University Traffic Fines: Trends in Weather & Air Quality - EDA

Posted by     Sam Lee on Saturday, December 16, 2023

This project is part of a two-post series. See the first post here

All code and progress for this project is kept up to date at https://github.com/SamLeeBYU/BYUTrafficCitations.

Introduction

Both private and public universities across the United Sates typically have university-specific parking service to enforce university parking regulations due to limited parking space supply. For the purposes of this analysis, we will analyze traffic citation data specific to my university, Brigham Young University.

The purpose behind this analysis will be to see if we can trace out any signal behind the relationship of number of traffic citations given on a particular day and effects in weather and air quality. We hypothesize that when adjusted for confounding effects such as changes in enrollment, seasonality, type of day (whether the day is a holiday), day of week, and trends in time, we can isolate the effect of all influential factors that affect trends in traffic citations given at BYU.

We hypothesize that changes in weather patterns change the incentives of students’ choices in transportation choice as well as incentives for BYU’s parking enforcement task force. We make the assumption that incentives for students’ choices in transportation are more inelastic in regards to changes in weather as opposed to incentives for BYU’s parking enforcement task force.

If this theory holds then through regression analysis, we hope to show that increase in negative weather effects will significantly decrease the amount of traffic citations distributed on a particular day.

If incentives for students’ choices in transportation are indeed more inelastic than the incentives for parking police at BYU with respect to changes in weather and air quality, then this provides convincing evidence that as trends in weather and air quality become more severe, weather factors become a greater indicator of changes in parking demand than parking citations.
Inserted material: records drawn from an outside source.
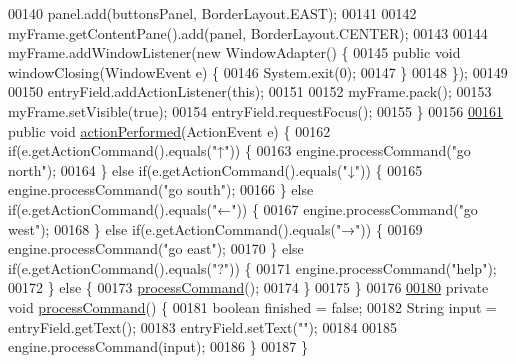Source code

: \begin{DoxyCode}
00140         panel.add(buttonsPanel, BorderLayout.EAST);
00141 
00142         myFrame.getContentPane().add(panel, BorderLayout.CENTER);
00143 
00144         myFrame.addWindowListener(\textcolor{keyword}{new} WindowAdapter() \{
00145             \textcolor{keyword}{public} \textcolor{keywordtype}{void} windowClosing(WindowEvent e) \{
00146                 System.exit(0);
00147             \}
00148         \});
00149 
00150         entryField.addActionListener(\textcolor{keyword}{this});
00151 
00152         myFrame.pack();
00153         myFrame.setVisible(\textcolor{keyword}{true});
00154         entryField.requestFocus();
00155     \}
00156 
\hypertarget{UserInterface_8java_source_l00161}{}\hyperlink{classUserInterface_a0a1ee40a4dbca4aeee002c3d0537c7d5}{00161}     \textcolor{keyword}{public} \textcolor{keywordtype}{void} \hyperlink{classUserInterface_a0a1ee40a4dbca4aeee002c3d0537c7d5}{actionPerformed}(ActionEvent e) \{
00162         \textcolor{keywordflow}{if}(e.getActionCommand().equals(\textcolor{stringliteral}{"↑"})) \{
00163             engine.processCommand(\textcolor{stringliteral}{"go north"});
00164         \} \textcolor{keywordflow}{else} \textcolor{keywordflow}{if}(e.getActionCommand().equals(\textcolor{stringliteral}{"↓"})) \{
00165             engine.processCommand(\textcolor{stringliteral}{"go south"});
00166         \} \textcolor{keywordflow}{else} \textcolor{keywordflow}{if}(e.getActionCommand().equals(\textcolor{stringliteral}{"←"})) \{
00167             engine.processCommand(\textcolor{stringliteral}{"go west"});
00168         \} \textcolor{keywordflow}{else} \textcolor{keywordflow}{if}(e.getActionCommand().equals(\textcolor{stringliteral}{"→"})) \{
00169             engine.processCommand(\textcolor{stringliteral}{"go east"});
00170         \} \textcolor{keywordflow}{else} \textcolor{keywordflow}{if}(e.getActionCommand().equals(\textcolor{stringliteral}{"?"})) \{
00171             engine.processCommand(\textcolor{stringliteral}{"help"});
00172         \} \textcolor{keywordflow}{else} \{
00173             \hyperlink{classUserInterface_a8729aa2e61c87f957663577707f449a5}{processCommand}();
00174         \}
00175     \}
00176 
\hypertarget{UserInterface_8java_source_l00180}{}\hyperlink{classUserInterface_a8729aa2e61c87f957663577707f449a5}{00180}     \textcolor{keyword}{private} \textcolor{keywordtype}{void} \hyperlink{classUserInterface_a8729aa2e61c87f957663577707f449a5}{processCommand}() \{
00181         \textcolor{keywordtype}{boolean} finished = \textcolor{keyword}{false};
00182         String input = entryField.getText();
00183         entryField.setText(\textcolor{stringliteral}{""});
00184 
00185         engine.processCommand(input);
00186     \}
00187 \}
\end{DoxyCode}
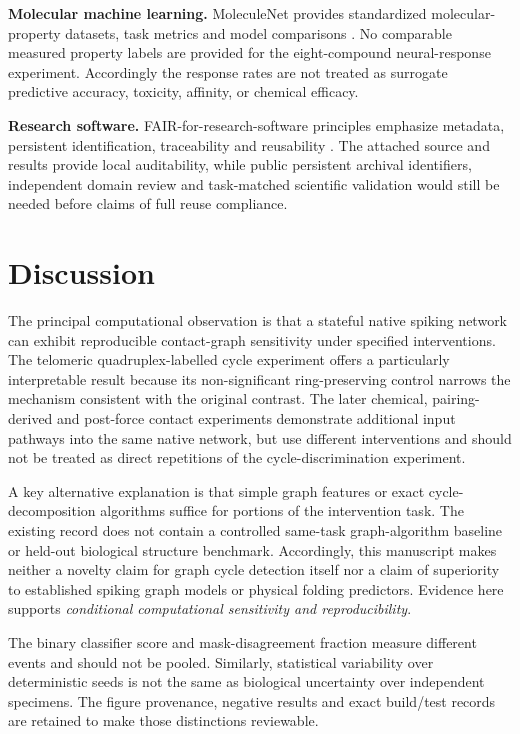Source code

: \documentclass[10pt,a4paper]{article}
\begin{document}
\textbf{Molecular machine learning.} MoleculeNet provides standardized molecular-property datasets, task metrics and model comparisons \cite{MoleculeNet}. No comparable measured property labels are provided for the eight-compound neural-response experiment. Accordingly the response rates are not treated as surrogate predictive accuracy, toxicity, affinity, or chemical efficacy.

\textbf{Research software.} FAIR-for-research-software principles emphasize metadata, persistent identification, traceability and reusability \cite{FAIR4RS}. The attached source and results provide local auditability, while public persistent archival identifiers, independent domain review and task-matched scientific validation would still be needed before claims of full reuse compliance.

\section{Discussion}
The principal computational observation is that a stateful native spiking network can exhibit reproducible contact-graph sensitivity under specified interventions. The telomeric quadruplex-labelled cycle experiment offers a particularly interpretable result because its non-significant ring-preserving control narrows the mechanism consistent with the original contrast. The later chemical, pairing-derived and post-force contact experiments demonstrate additional input pathways into the same native network, but use different interventions and should not be treated as direct repetitions of the cycle-discrimination experiment.

A key alternative explanation is that simple graph features or exact cycle-decomposition algorithms suffice for portions of the intervention task. The existing record does not contain a controlled same-task graph-algorithm baseline or held-out biological structure benchmark. Accordingly, this manuscript makes neither a novelty claim for graph cycle detection itself nor a claim of superiority to established spiking graph models or physical folding predictors. Evidence here supports \emph{conditional computational sensitivity and reproducibility}.

The binary classifier score and mask-disagreement fraction measure different events and should not be pooled. Similarly, statistical variability over deterministic seeds is not the same as biological uncertainty over independent specimens. The figure provenance, negative results and exact build/test records are retained to make those distinctions reviewable.
\end{document}
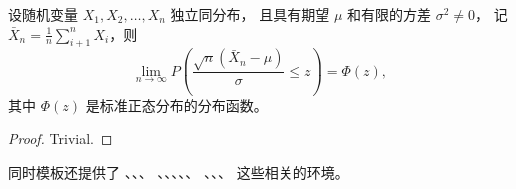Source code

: \begin{theorem}
  设随机变量 $X_1, X_2, \dots, X_n$ 独立同分布， 且具有期望 $\mu$ 和有限的方差 $\sigma^2 \ne 0$，
  记 $\bar{X}_n = \frac{1}{n} \sum_{i+1}^n X_i$，则
  \begin{equation}
    \lim_{n \to \infty} P \left(\frac{\sqrt{n} \left( \bar{X}_n - \mu \right)}{\sigma} \le z \right) = \Phi(z),
  \end{equation}
  其中 $\Phi(z)$ 是标准正态分布的分布函数。
\end{theorem}
\begin{proof}
  Trivial.
\end{proof}

同时模板还提供了 、、、
、、、、、
、、、 这些相关的环境。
As stated last time, I want to know if changes in the number of traffic citations from day to day or week to week depends on the incentives of students’ transportation choices in the midst of weather and air quality effects. On the contrary, are the small fluctuations in the number of traffic citations from day to day and week to week just simply due to random error or something else that’s not captured in the data?

Exploratory Data Analysis

Through exploratory data analysis we hope to answer the following questions with our data set:

Explore the documented EDA process in EDA.ipynb.

Does the daily number of traffic fines depend on the day of the week?

In order to model short-run changes in the daily number of fines, controlling for the day of the week would seem natural. Hypothetically, students could be inherently more likely to come school anyways on certain days regardless of what parking police do and regardless of the weather.

Not a surprise, this shows that Saturday had lowest mean number of tickets given per day out of all days of the week–this could be due to the fact that parking rules are drastically relaxed on Saturday in addition to there being a lower demand in students. We assume that on average, the parking police don’t change their strategies depending on the day of the week.

What’s more interesting is when we look at the lag plot for the daily number of fines:

A lag variable is just the response variable but from the past. A pth lag is $Y_{t-p}$, where p is the time interval and $Y_t$ is the response variable for each period $t$. For those who haven’t seen lag variables before it might seem weird to form a regression such that $Y_t=\beta_0+\beta_pY_{t-p}+\epsilon_t$, but that’s exactly what we’re doing. The graph you see above is a graph of the coefficients, $p$. We normally use lag variables when we suspect we have highly dependent data. We usually expect that as $p$ increases the coefficient $\beta_p$ shrinks to zero. In other words, the response from $p$ time periods ago becomes less of a good metric to predict the response variable right now (at time $t$).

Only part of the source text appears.